WORK TASK — For each line below that includes the string "mathbf", show the whole line.

*** Opening MATERIAL FOR THIS EXERCISE ***

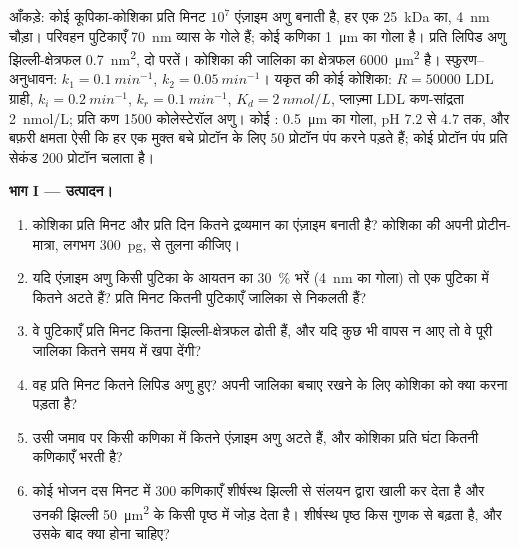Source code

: \begin{problem}
\label{pb:b3:membrane-traffic:1}
आँकड़े: कोई कूपिका-कोशिका प्रति मिनट $10^{7}$ एंज़ाइम अणु बनाती है, हर एक
\qty{25}{kDa} का, \qty{4}{nm} चौड़ा। परिवहन पुटिकाएँ
\qty{70}{nm} व्यास के गोले हैं; कोई कणिका \qty{1}{\micro m} का गोला है।
प्रति लिपिड अणु झिल्ली-क्षेत्रफल \qty{0.7}{nm^2}, दो परतें। कोशिका की
जालिका का क्षेत्रफल \qty{6000}{\micro m^2} है। स्फुरण--अनुधावन:
$k_{1} = \qty{0.1}{min^{-1}}$, $k_{2} = \qty{0.05}{min^{-1}}$। यकृत की
कोई कोशिका: $R = \num{50000}$ LDL ग्राही, $k_{i} = \qty{0.2}{min^{-1}}$,
$k_{r} = \qty{0.1}{min^{-1}}$, $K_{d} = \qty{2}{nmol/L}$, प्लाज़्मा LDL
कण-सांद्रता \qty{2}{nmol/L}; प्रति कण \num{1500} कोलेस्टेरॉल अणु।
कोई : \qty{0.5}{\micro m} का गोला, pH $7.2$ से $4.7$ तक,
और बफ़री क्षमता ऐसी कि हर एक मुक्त बचे प्रोटॉन के लिए $50$ प्रोटॉन पंप
करने पड़ते हैं; कोई प्रोटॉन पंप प्रति सेकंड $200$ प्रोटॉन चलाता है।

\medskip
\noindent\textbf{भाग I --- उत्पादन।}
\begin{enumerate}
  \item कोशिका प्रति मिनट और प्रति दिन कितने द्रव्यमान का एंज़ाइम
        बनाती है? कोशिका की अपनी प्रोटीन-मात्रा, लगभग
        \qty{300}{pg}, से तुलना कीजिए।
  \item यदि एंज़ाइम अणु किसी पुटिका के आयतन का \qty{30}{\%} भरें
        (\qty{4}{nm} का गोला) तो एक पुटिका में कितने अटते हैं? प्रति
        मिनट कितनी पुटिकाएँ जालिका से निकलती हैं?
  \item वे पुटिकाएँ प्रति मिनट कितना झिल्ली-क्षेत्रफल ढोती हैं, और यदि
        कुछ भी वापस न आए तो वे पूरी जालिका कितने समय में खपा देंगी?
  \item वह प्रति मिनट कितने लिपिड अणु हुए? अपनी जालिका बचाए रखने के
        लिए कोशिका को क्या करना पड़ता है?
  \item उसी जमाव पर किसी कणिका में कितने एंज़ाइम अणु अटते हैं, और
        कोशिका प्रति घंटा कितनी कणिकाएँ भरती है?
  \item कोई भोजन दस मिनट में $300$ कणिकाएँ शीर्षस्थ झिल्ली से संलयन
        द्वारा खाली कर देता है और उनकी झिल्ली
        \qty{50}{\micro m^2} के किसी पृष्ठ में जोड़ देता है। शीर्षस्थ
        पृष्ठ किस गुणक से बढ़ता है, और उसके बाद क्या होना चाहिए?
\end{enumerate}


\end{problem}
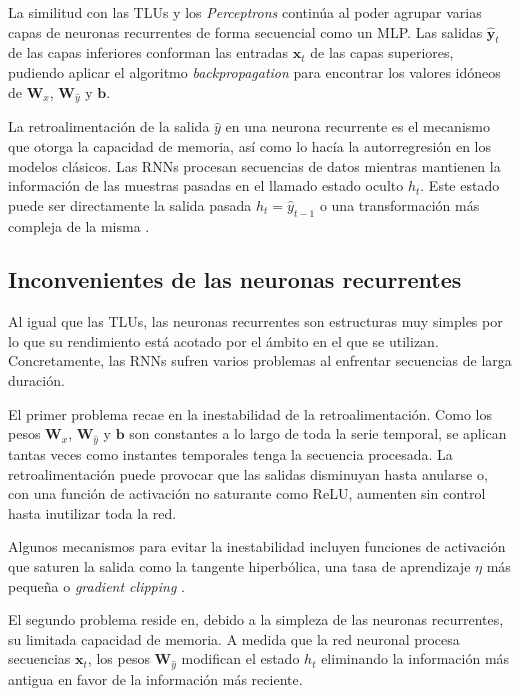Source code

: La similitud con las TLUs y los \textit{Perceptrons} continúa al poder agrupar varias capas de neuronas recurrentes de forma secuencial como un MLP. Las salidas $\hat{\textbf{y}}_t$ de las capas inferiores conforman las entradas $\textbf{x}_t$ de las capas superiores, pudiendo aplicar el algoritmo \textit{backpropagation} para encontrar los valores idóneos de $\textbf{W}_x$, $\textbf{W}_{\hat{y}}$ y $\textbf{b}$.

La retroalimentación de la salida $\hat{y}$ en una neurona recurrente es el mecanismo que otorga la capacidad de memoria, así como lo hacía la autorregresión en los modelos clásicos. Las RNNs procesan secuencias de datos mientras mantienen la información de las muestras pasadas en el llamado estado oculto $h_t$. Este estado puede ser directamente la salida pasada $h_t=\hat{y}_{t-1}$ o una transformación más compleja de la misma \cite{machinelearningbook}.





\subsection{Inconvenientes de las neuronas recurrentes}
Al igual que las TLUs, las neuronas recurrentes son estructuras muy simples por lo que su rendimiento está acotado por el ámbito en el que se utilizan. Concretamente, las RNNs sufren varios problemas al enfrentar secuencias de larga duración.

El primer problema recae en la inestabilidad de la retroalimentación. Como los pesos $\textbf{W}_x$, $\textbf{W}_{\hat{y}}$ y $\textbf{b}$ son constantes a lo largo de toda la serie temporal, se aplican tantas veces como instantes temporales tenga la secuencia procesada. La retroalimentación puede provocar que las salidas disminuyan hasta anularse o, con una función de activación no saturante como ReLU, aumenten sin control hasta inutilizar toda la red.

Algunos mecanismos para evitar la inestabilidad incluyen funciones de activación que saturen la salida como la tangente hiperbólica, una tasa de aprendizaje $\eta$ más pequeña o \textit{gradient clipping} \cite{machinelearningbook}.

El segundo problema reside en, debido a la simpleza de las neuronas recurrentes, su limitada capacidad de memoria. A medida que la red neuronal procesa secuencias $\textbf{x}_t$, los pesos $\textbf{W}_{\hat{y}}$ modifican el estado $h_t$ eliminando la información más antigua en favor de la información más reciente.

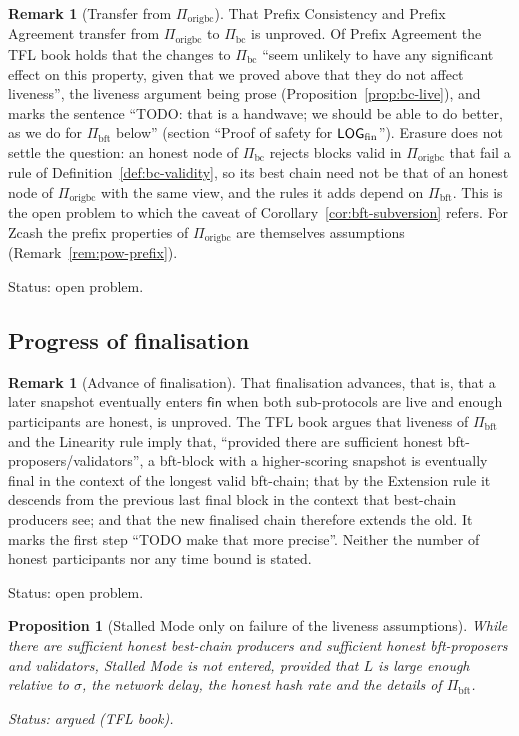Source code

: \documentclass[11pt,a4paper]{article}
\newtheorem{proposition}[theorem]{Proposition}
\theoremstyle{definition}
\newtheorem{remark}[theorem]{Remark}
\newcommand{\bc}{\mathrm{bc}}
\newcommand{\bft}{\mathrm{bft}}
\newcommand{\Piorigbc}{\Pi_{\mathrm{origbc}}}
\newcommand{\Pibc}{\Pi_{\bc}}
\newcommand{\Pibft}{\Pi_{\bft}}
\newcommand{\fin}{\mathsf{fin}}
\begin{document}
\begin{remark}[Transfer from $\Piorigbc$]\label{rem:origbc-transfer}
That Prefix Consistency and Prefix Agreement transfer from $\Piorigbc$ to
$\Pibc$ is unproved. Of Prefix Agreement the TFL book holds that the changes
to $\Pibc$ ``seem unlikely to have any significant effect on this property,
given that we proved above that they do not affect liveness'', the liveness
argument being prose (Proposition~\ref{prop:bc-live}), and marks the sentence
``TODO: that is a handwave; we should be able to do better, as we do for
$\Pibft$ below'' (section ``Proof of safety for $\LOGfin$''). Erasure does
not settle the question: an honest node of $\Pibc$ rejects blocks valid in
$\Piorigbc$ that fail a rule of Definition~\ref{def:bc-validity}, so its
best chain need not be that of an honest node of $\Piorigbc$ with the same
view, and the rules it adds depend on $\Pibft$. This is the open problem to
which the caveat of Corollary~\ref{cor:bft-subversion} refers. For Zcash the
prefix properties of $\Piorigbc$ are themselves assumptions
(Remark~\ref{rem:pow-prefix}).

Status: open problem.
\end{remark}

\subsection{Progress of finalisation}\label{sec:live-fin}

\begin{remark}[Advance of finalisation]\label{rem:fin-advances}
That finalisation advances, that is, that a later snapshot eventually
enters $\fin$ when both sub-protocols are live and enough participants are
honest, is unproved. The TFL book argues that liveness of $\Pibft$ and the
Linearity rule imply that, ``provided there are sufficient honest
bft-proposers/validators'', a bft-block with a higher-scoring snapshot is
eventually final in the context of the longest valid bft-chain; that by the
Extension rule it descends from the previous last final block in the
context that best-chain producers see; and that the new finalised chain
therefore extends the old. It marks the first step ``TODO make that more
precise''. Neither the number of honest participants nor any time bound is
stated.

Status: open problem.
\end{remark}

\begin{proposition}[Stalled Mode only on failure of the liveness
assumptions]\label{prop:stall-only}
While there are sufficient honest best-chain producers and sufficient honest
bft-proposers and validators, Stalled Mode is not entered, provided that $L$
is large enough relative to $\sigma$, the network delay, the honest hash rate
and the details of $\Pibft$.

Status: argued (TFL book).
\end{proposition}
\end{document}
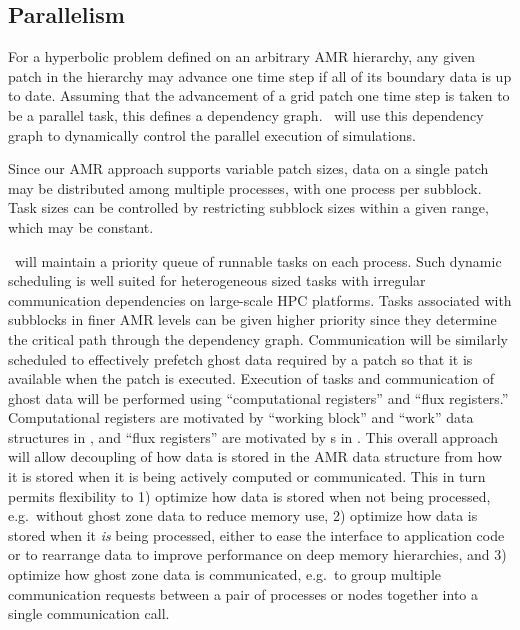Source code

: \documentclass[11pt,letterpaper]{article}
\begin{document}
\subsection{Parallelism} \label{ss:design-parallel}

For a hyperbolic problem defined on an arbitrary AMR hierarchy, any
given patch in the hierarchy may advance one time step if all of its
boundary data is up to date.  Assuming that the advancement of a grid
patch one time step is taken to be a parallel task, this defines a
dependency graph.  \cello\ will use this dependency graph to
dynamically control the parallel execution of simulations.
%
%

Since
our AMR approach supports variable patch sizes, data on a single
patch may be distributed among multiple processes, with one process
per subblock.
Task sizes can be controlled by
restricting subblock sizes within a given range, which may be
constant.

%
\cello\ will maintain a priority
queue of runnable tasks on each process.  Such dynamic scheduling is
well suited for heterogeneous sized tasks with irregular
communication dependencies on large-scale HPC platforms.
Tasks associated with subblocks in finer
AMR levels can be given higher priority since they determine the
critical path through the dependency graph.  Communication will be
similarly scheduled to effectively prefetch ghost data required by a
patch so that it is available when the patch is executed.
%
Execution of tasks and communication
of ghost data will be performed using ``computational registers'' and
``flux registers.''  Computational registers are motivated by
``working block'' and ``work'' data structures in \paramesh, and
``flux registers'' are motivated by s in
\chombo.  This overall approach will allow decoupling of how data is
stored in the AMR data structure from how it is stored when it is
being actively computed or communicated.  This in turn permits
flexibility to 1) optimize how data is stored when not being
processed, e.g.~without ghost zone data to reduce memory use, 2)
optimize how data is stored when it \textit{is} being processed,
either to ease the interface to application code or to rearrange data to
improve performance on deep memory hierarchies, and 3) optimize how
ghost zone data is communicated, e.g.~to group multiple communication
requests between a pair of processes or nodes together into a single
communication call.
\end{document}
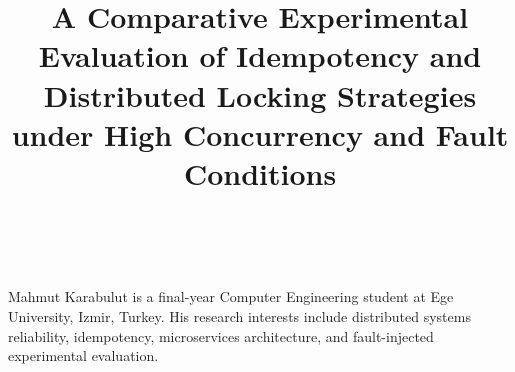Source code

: \documentclass[journal]{IEEEtran}
\begin{document}
\title{A Comparative Experimental Evaluation of Idempotency and Distributed
Locking Strategies under High Concurrency and Fault Conditions}

\author{\\
}

\maketitle



\begin{IEEEbiographynophoto}{Mahmut Karabulut}
is a final-year Computer Engineering student at Ege University, Izmir, Turkey.
His research interests include distributed systems reliability, idempotency,
microservices architecture, and fault-injected experimental evaluation.
\end{IEEEbiographynophoto}
\end{document}
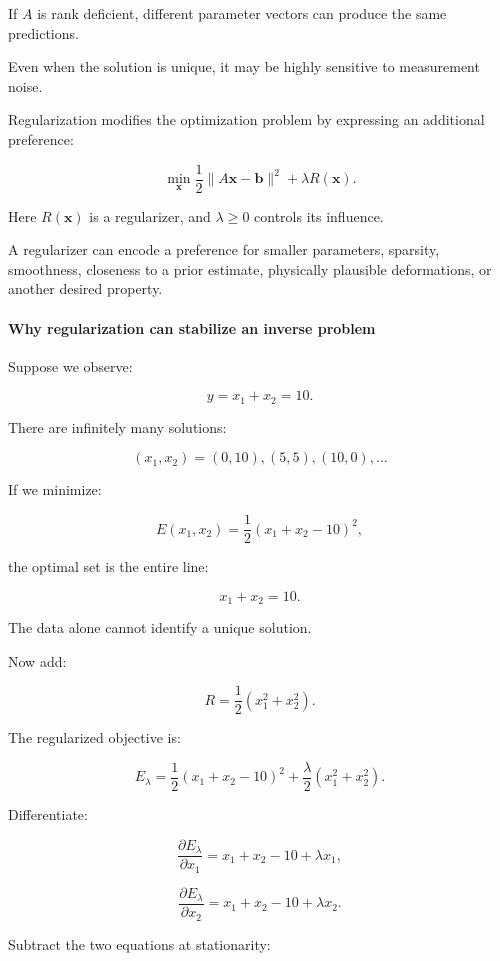 If \(A\) is rank deficient, different parameter vectors can produce the same predictions.

Even when the solution is unique, it may be highly sensitive to measurement noise.

Regularization modifies the optimization problem by expressing an additional preference:

\[
\boxed{ \min_{\mathbf x} \frac12\|A\mathbf x-\mathbf b\|^2 + \lambda R(\mathbf x) }.
\]

Here \(R(\mathbf x)\) is a regularizer, and \(\lambda\ge0\) controls its influence.

A regularizer can encode a preference for smaller parameters, sparsity, smoothness, closeness to a prior estimate, physically plausible deformations, or another desired property.

\paragraph{Why regularization can stabilize an inverse problem}\label{02-foundations-ii-ch027-why-regularization-can-stabilize-an-inverse-problem}

\hypertarget{02-foundations-ii-ch027-why-regularization-can-stabilize-an-inverse-problem}{}

Suppose we observe:

\[
y=x_1+x_2=10.
\]

There are infinitely many solutions:

\[
(x_1,x_2)=(0,10),(5,5),(10,0),\ldots
\]

If we minimize:

\[
E(x_1,x_2)=\frac12(x_1+x_2-10)^2,
\]

the optimal set is the entire line:

\[
x_1+x_2=10.
\]

The data alone cannot identify a unique solution.

Now add:

\[
R=\frac12(x_1^2+x_2^2).
\]

The regularized objective is:

\[
E_\lambda= \frac12(x_1+x_2-10)^2 +\frac\lambda2(x_1^2+x_2^2).
\]

Differentiate:

\[
\frac{\partial E_\lambda}{\partial x_1} = x_1+x_2-10+\lambda x_1,
\]

\[
\frac{\partial E_\lambda}{\partial x_2} = x_1+x_2-10+\lambda x_2.
\]

Subtract the two equations at stationarity:

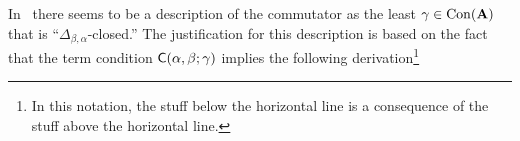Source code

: In~\cite[p.~930]{MR1358491} there seems to be a description of the
commutator as the least $\gamma\in \operatorname{Con} (\mathbf{A})$ that is ``$\Delta_{\beta,\alpha}$-closed.''
The justification for this description
is based on the fact that the term condition $\mathsf{C}(\alpha, \beta; \gamma)$ implies
the following derivation\footnote{In this notation, the stuff below the horizontal line
  is a consequence of the stuff above the horizontal line.}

*** Closing MATERIAL FOR THIS EXERCISE ***

RESULT OF THE EXERCISE —
\boxed{ \min_{\mathbf x} \frac12\|A\mathbf x-\mathbf b\|^2 + \lambda R(\mathbf x) }.
Here \(R(\mathbf x)\) is a regularizer, and \(\lambda\ge0\) controls its influence.
commutator as the least $\gamma\in \operatorname{Con} (\mathbf{A})$ that is ``$\Delta_{\beta,\alpha}$-closed.''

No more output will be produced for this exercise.